Collected data:

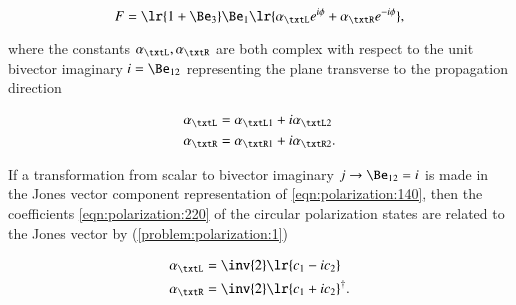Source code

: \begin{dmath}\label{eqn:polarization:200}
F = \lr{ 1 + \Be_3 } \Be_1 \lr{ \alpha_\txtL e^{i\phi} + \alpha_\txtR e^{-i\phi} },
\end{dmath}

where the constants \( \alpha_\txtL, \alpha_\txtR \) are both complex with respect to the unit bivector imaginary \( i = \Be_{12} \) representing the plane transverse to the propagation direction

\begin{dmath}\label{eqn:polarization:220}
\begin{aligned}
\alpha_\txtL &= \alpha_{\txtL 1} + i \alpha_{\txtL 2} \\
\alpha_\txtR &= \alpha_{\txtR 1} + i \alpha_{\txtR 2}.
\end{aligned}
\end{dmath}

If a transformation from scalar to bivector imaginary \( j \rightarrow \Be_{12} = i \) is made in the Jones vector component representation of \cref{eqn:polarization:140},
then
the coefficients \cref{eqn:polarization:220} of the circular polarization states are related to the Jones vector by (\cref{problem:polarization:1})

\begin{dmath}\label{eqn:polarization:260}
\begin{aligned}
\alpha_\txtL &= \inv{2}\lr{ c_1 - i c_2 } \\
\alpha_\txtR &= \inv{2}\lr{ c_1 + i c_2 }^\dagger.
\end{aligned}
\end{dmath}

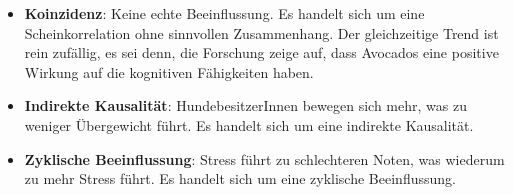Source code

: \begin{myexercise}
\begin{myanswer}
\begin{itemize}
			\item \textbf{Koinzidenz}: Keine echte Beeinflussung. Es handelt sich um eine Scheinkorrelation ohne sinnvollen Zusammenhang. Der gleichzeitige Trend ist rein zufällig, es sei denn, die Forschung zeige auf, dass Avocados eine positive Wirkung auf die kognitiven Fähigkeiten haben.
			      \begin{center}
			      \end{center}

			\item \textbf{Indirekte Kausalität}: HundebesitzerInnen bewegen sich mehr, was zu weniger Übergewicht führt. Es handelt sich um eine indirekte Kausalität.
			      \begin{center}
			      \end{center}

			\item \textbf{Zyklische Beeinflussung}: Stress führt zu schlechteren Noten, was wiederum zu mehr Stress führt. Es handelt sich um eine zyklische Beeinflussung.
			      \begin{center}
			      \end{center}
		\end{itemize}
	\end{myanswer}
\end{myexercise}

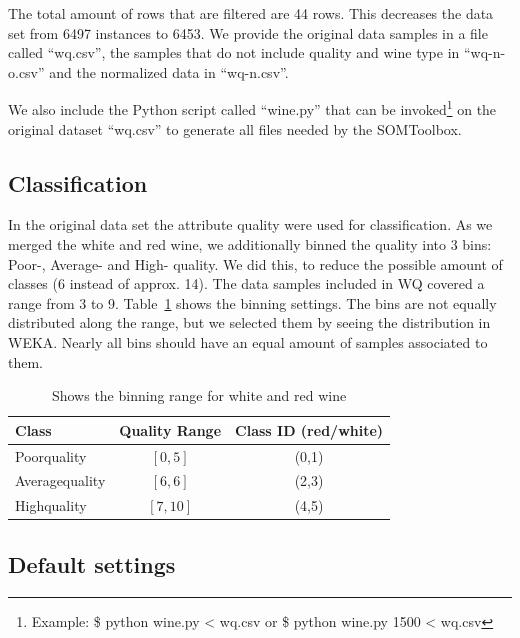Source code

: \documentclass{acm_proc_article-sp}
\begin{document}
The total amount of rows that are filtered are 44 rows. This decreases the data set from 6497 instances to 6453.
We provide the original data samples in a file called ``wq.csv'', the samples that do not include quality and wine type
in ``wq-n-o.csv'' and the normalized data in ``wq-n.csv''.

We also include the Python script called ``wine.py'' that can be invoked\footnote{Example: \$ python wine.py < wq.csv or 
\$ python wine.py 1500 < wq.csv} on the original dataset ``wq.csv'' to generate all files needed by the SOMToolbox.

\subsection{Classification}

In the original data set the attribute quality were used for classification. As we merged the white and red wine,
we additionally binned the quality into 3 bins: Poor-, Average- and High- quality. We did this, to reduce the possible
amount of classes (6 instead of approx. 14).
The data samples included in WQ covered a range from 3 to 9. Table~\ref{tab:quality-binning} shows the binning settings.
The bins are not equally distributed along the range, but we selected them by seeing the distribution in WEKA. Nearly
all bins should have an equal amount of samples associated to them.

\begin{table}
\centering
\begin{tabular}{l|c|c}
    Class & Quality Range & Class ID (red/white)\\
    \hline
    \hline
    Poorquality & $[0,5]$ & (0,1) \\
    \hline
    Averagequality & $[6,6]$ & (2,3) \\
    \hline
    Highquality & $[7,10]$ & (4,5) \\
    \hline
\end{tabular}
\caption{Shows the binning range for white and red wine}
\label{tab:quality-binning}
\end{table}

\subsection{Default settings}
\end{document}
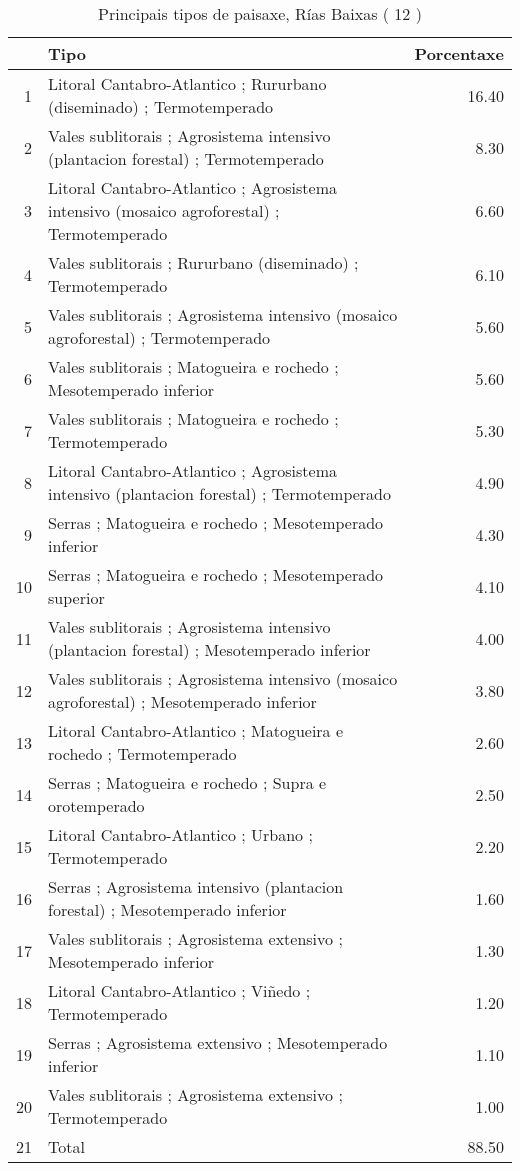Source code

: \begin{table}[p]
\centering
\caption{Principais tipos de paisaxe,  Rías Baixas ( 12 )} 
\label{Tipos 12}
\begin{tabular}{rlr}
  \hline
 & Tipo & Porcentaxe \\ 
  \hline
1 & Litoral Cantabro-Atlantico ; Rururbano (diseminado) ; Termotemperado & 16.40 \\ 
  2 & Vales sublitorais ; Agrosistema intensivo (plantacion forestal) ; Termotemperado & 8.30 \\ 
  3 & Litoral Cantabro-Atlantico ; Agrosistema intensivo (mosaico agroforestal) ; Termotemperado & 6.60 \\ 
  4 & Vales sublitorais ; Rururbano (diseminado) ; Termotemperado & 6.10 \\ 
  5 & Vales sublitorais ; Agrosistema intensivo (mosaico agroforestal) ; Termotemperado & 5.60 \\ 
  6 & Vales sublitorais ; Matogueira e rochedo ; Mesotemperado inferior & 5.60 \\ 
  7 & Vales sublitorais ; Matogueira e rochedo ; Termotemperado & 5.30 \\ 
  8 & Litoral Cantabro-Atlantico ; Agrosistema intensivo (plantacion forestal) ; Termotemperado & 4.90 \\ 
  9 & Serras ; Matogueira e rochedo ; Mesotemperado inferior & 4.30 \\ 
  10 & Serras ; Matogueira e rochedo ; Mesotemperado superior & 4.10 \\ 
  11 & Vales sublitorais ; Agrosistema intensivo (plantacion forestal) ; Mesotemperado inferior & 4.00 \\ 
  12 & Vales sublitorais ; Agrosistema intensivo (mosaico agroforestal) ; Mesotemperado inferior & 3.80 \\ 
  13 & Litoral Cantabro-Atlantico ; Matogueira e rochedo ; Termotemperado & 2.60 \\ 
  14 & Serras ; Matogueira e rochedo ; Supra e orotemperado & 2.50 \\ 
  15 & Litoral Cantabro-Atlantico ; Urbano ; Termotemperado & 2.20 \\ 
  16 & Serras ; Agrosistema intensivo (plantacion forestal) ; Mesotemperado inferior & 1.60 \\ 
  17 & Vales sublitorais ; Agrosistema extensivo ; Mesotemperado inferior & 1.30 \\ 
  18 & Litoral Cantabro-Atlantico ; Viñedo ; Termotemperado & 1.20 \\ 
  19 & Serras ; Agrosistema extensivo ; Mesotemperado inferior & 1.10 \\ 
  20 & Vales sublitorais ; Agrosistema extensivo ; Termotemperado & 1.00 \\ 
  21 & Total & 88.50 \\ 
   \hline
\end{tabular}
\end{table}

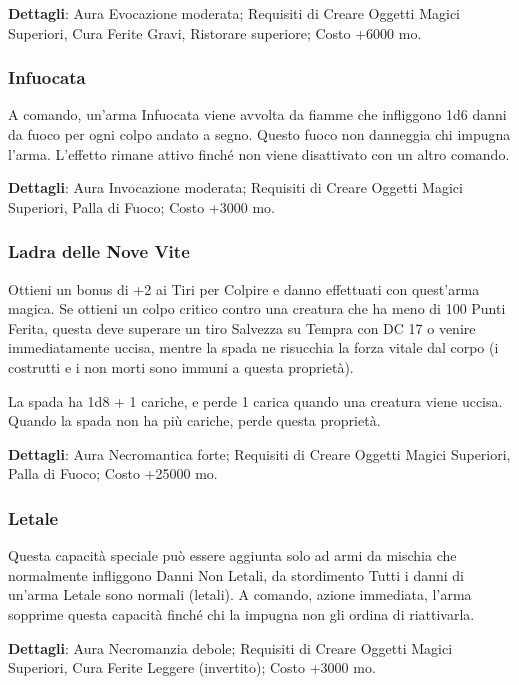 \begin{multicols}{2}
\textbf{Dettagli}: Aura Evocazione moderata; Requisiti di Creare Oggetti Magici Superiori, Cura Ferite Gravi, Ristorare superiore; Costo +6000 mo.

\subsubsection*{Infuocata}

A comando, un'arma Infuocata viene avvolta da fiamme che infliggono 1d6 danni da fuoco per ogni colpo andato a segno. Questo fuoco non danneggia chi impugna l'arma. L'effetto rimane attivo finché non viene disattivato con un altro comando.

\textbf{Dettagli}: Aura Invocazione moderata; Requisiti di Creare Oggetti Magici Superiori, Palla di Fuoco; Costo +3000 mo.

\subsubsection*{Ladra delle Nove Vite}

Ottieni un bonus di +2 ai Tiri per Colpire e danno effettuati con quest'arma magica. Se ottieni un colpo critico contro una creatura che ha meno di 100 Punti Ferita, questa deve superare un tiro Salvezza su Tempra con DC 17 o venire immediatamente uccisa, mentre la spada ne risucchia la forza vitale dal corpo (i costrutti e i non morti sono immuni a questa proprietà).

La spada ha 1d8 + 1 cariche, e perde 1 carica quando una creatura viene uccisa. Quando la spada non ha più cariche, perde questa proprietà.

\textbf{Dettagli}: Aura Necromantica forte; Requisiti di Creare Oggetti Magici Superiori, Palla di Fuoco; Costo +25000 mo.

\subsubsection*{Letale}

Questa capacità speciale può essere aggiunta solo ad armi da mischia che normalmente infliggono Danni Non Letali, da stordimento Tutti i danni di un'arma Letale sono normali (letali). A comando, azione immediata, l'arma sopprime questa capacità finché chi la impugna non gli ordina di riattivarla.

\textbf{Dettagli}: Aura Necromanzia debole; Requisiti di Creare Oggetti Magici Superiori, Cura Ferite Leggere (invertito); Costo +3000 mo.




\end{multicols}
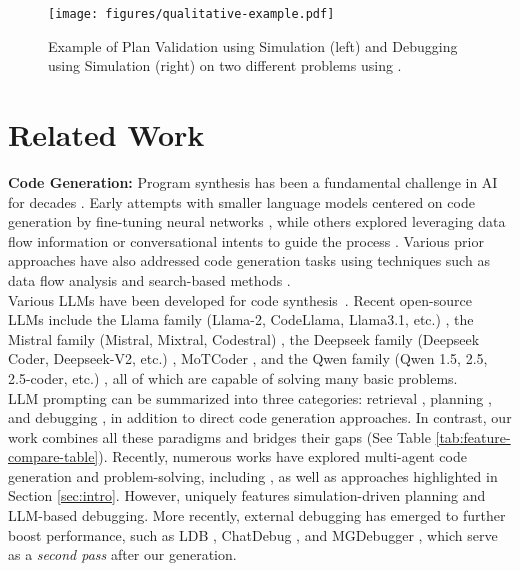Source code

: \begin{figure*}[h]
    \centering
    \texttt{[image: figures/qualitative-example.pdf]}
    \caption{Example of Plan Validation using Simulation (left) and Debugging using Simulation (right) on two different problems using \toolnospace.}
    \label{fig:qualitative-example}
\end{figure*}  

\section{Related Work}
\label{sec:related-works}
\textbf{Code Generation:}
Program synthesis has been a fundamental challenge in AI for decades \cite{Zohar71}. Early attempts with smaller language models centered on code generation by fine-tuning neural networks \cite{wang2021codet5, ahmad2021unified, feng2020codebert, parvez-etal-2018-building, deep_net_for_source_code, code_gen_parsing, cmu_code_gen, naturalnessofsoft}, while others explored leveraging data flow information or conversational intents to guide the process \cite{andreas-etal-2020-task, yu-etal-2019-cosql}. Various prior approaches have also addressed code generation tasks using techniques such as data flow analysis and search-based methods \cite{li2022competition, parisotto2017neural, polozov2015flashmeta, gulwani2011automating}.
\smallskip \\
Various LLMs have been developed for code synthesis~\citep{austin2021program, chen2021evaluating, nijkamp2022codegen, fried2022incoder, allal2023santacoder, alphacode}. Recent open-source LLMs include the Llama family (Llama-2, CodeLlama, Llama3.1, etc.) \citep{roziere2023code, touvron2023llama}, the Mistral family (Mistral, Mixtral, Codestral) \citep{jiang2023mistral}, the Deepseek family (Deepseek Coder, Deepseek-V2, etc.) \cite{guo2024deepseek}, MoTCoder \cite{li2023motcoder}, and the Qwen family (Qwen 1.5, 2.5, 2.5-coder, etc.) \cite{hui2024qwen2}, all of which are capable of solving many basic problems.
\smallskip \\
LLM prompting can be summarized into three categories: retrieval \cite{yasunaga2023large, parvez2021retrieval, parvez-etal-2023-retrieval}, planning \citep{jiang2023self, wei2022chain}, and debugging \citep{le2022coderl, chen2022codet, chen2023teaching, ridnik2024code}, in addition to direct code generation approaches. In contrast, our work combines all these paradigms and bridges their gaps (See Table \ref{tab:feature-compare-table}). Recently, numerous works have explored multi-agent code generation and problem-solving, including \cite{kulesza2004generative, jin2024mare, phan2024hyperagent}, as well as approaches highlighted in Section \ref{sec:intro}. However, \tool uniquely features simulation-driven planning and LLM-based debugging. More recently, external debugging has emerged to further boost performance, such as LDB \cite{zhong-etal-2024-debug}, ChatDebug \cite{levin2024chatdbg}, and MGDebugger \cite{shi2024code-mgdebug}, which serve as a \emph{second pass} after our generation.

» Goal of the exercise:
Copy each line of the records that has "binning" in it.

» Solution to this problem:
The data samples included in WQ covered a range from 3 to 9. Table~\ref{tab:quality-binning} shows the binning settings.
\caption{Shows the binning range for white and red wine}
\label{tab:quality-binning}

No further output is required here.